┌──

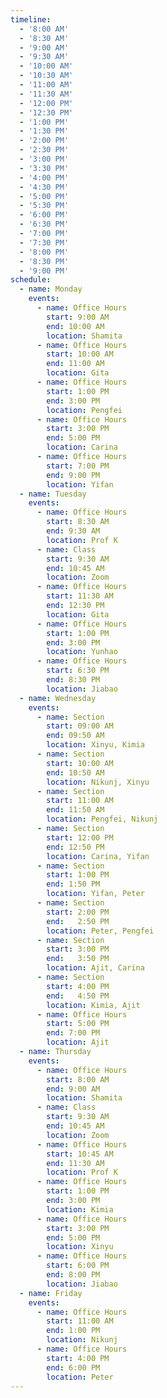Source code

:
 ```yaml
---
timeline:
  - '8:00 AM'
  - '8:30 AM'
  - '9:00 AM'
  - '9:30 AM'
  - '10:00 AM'
  - '10:30 AM'
  - '11:00 AM'
  - '11:30 AM'
  - '12:00 PM'
  - '12:30 PM'
  - '1:00 PM'
  - '1:30 PM'
  - '2:00 PM'
  - '2:30 PM'
  - '3:00 PM'
  - '3:30 PM'
  - '4:00 PM'
  - '4:30 PM'
  - '5:00 PM'
  - '5:30 PM'
  - '6:00 PM'
  - '6:30 PM'
  - '7:00 PM'
  - '7:30 PM'
  - '8:00 PM'
  - '8:30 PM'
  - '9:00 PM'
schedule:
  - name: Monday
    events:
      - name: Office Hours
        start: 9:00 AM
        end: 10:00 AM
        location: Shamita
      - name: Office Hours
        start: 10:00 AM
        end: 11:00 AM
        location: Gita
      - name: Office Hours
        start: 1:00 PM
        end: 3:00 PM
        location: Pengfei
      - name: Office Hours
        start: 3:00 PM
        end: 5:00 PM
        location: Carina
      - name: Office Hours
        start: 7:00 PM
        end: 9:00 PM
        location: Yifan
  - name: Tuesday
    events:
      - name: Office Hours
        start: 8:30 AM
        end: 9:30 AM
        location: Prof K
      - name: Class
        start: 9:30 AM
        end: 10:45 AM
        location: Zoom
      - name: Office Hours
        start: 11:30 AM
        end: 12:30 PM
        location: Gita
      - name: Office Hours
        start: 1:00 PM
        end: 3:00 PM
        location: Yunhao
      - name: Office Hours
        start: 6:30 PM
        end: 8:30 PM
        location: Jiabao
  - name: Wednesday
    events:
      - name: Section
        start: 09:00 AM
        end: 09:50 AM
        location: Xinyu, Kimia
      - name: Section
        start: 10:00 AM
        end: 10:50 AM
        location: Nikunj, Xinyu
      - name: Section
        start: 11:00 AM
        end: 11:50 AM
        location: Pengfei, Nikunj
      - name: Section
        start: 12:00 PM
        end: 12:50 PM
        location: Carina, Yifan
      - name: Section
        start: 1:00 PM
        end: 1:50 PM
        location: Yifan, Peter 
      - name: Section
        start: 2:00 PM
        end:   2:50 PM
        location: Peter, Pengfei 
      - name: Section
        start: 3:00 PM
        end:   3:50 PM
        location: Ajit, Carina 
      - name: Section
        start: 4:00 PM
        end:   4:50 PM
        location: Kimia, Ajit
      - name: Office Hours
        start: 5:00 PM
        end: 7:00 PM
        location: Ajit
  - name: Thursday
    events:
      - name: Office Hours
        start: 8:00 AM
        end: 9:00 AM
        location: Shamita
      - name: Class
        start: 9:30 AM
        end: 10:45 AM
        location: Zoom
      - name: Office Hours
        start: 10:45 AM
        end: 11:30 AM
        location: Prof K
      - name: Office Hours
        start: 1:00 PM
        end: 3:00 PM
        location: Kimia
      - name: Office Hours
        start: 3:00 PM
        end: 5:00 PM
        location: Xinyu
      - name: Office Hours
        start: 6:00 PM
        end: 8:00 PM
        location: Jiabao
  - name: Friday
    events:
      - name: Office Hours
        start: 11:00 AM
        end: 1:00 PM
        location: Nikunj
      - name: Office Hours
        start: 4:00 PM
        end: 6:00 PM
        location: Peter
---
```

└──

If a record holds a picture, drop the picture and reproduce everything else exactly.

Source code

:
 ```yaml
---
timeline:
  - '8:00 AM'
  - '8:30 AM'
  - '9:00 AM'
  - '9:30 AM'
  - '10:00 AM'
  - '10:30 AM'
  - '11:00 AM'
  - '11:30 AM'
  - '12:00 PM'
  - '12:30 PM'
  - '1:00 PM'
  - '1:30 PM'
  - '2:00 PM'
  - '2:30 PM'
  - '3:00 PM'
  - '3:30 PM'
  - '4:00 PM'
  - '4:30 PM'
  - '5:00 PM'
  - '5:30 PM'
  - '6:00 PM'
  - '6:30 PM'
  - '7:00 PM'
  - '7:30 PM'
  - '8:00 PM'
  - '8:30 PM'
  - '9:00 PM'
schedule:
  - name: Monday
    events:
      - name: Office Hours
        start: 9:00 AM
        end: 10:00 AM
        location: Shamita
      - name: Office Hours
        start: 10:00 AM
        end: 11:00 AM
        location: Gita
      - name: Office Hours
        start: 1:00 PM
        end: 3:00 PM
        location: Pengfei
      - name: Office Hours
        start: 3:00 PM
        end: 5:00 PM
        location: Carina
      - name: Office Hours
        start: 7:00 PM
        end: 9:00 PM
        location: Yifan
  - name: Tuesday
    events:
      - name: Office Hours
        start: 8:30 AM
        end: 9:30 AM
        location: Prof K
      - name: Class
        start: 9:30 AM
        end: 10:45 AM
        location: Zoom
      - name: Office Hours
        start: 11:30 AM
        end: 12:30 PM
        location: Gita
      - name: Office Hours
        start: 1:00 PM
        end: 3:00 PM
        location: Yunhao
      - name: Office Hours
        start: 6:30 PM
        end: 8:30 PM
        location: Jiabao
  - name: Wednesday
    events:
      - name: Section
        start: 09:00 AM
        end: 09:50 AM
        location: Xinyu, Kimia
      - name: Section
        start: 10:00 AM
        end: 10:50 AM
        location: Nikunj, Xinyu
      - name: Section
        start: 11:00 AM
        end: 11:50 AM
        location: Pengfei, Nikunj
      - name: Section
        start: 12:00 PM
        end: 12:50 PM
        location: Carina, Yifan
      - name: Section
        start: 1:00 PM
        end: 1:50 PM
        location: Yifan, Peter 
      - name: Section
        start: 2:00 PM
        end:   2:50 PM
        location: Peter, Pengfei 
      - name: Section
        start: 3:00 PM
        end:   3:50 PM
        location: Ajit, Carina 
      - name: Section
        start: 4:00 PM
        end:   4:50 PM
        location: Kimia, Ajit
      - name: Office Hours
        start: 5:00 PM
        end: 7:00 PM
        location: Ajit
  - name: Thursday
    events:
      - name: Office Hours
        start: 8:00 AM
        end: 9:00 AM
        location: Shamita
      - name: Class
        start: 9:30 AM
        end: 10:45 AM
        location: Zoom
      - name: Office Hours
        start: 10:45 AM
        end: 11:30 AM
        location: Prof K
      - name: Office Hours
        start: 1:00 PM
        end: 3:00 PM
        location: Kimia
      - name: Office Hours
        start: 3:00 PM
        end: 5:00 PM
        location: Xinyu
      - name: Office Hours
        start: 6:00 PM
        end: 8:00 PM
        location: Jiabao
  - name: Friday
    events:
      - name: Office Hours
        start: 11:00 AM
        end: 1:00 PM
        location: Nikunj
      - name: Office Hours
        start: 4:00 PM
        end: 6:00 PM
        location: Peter
---
```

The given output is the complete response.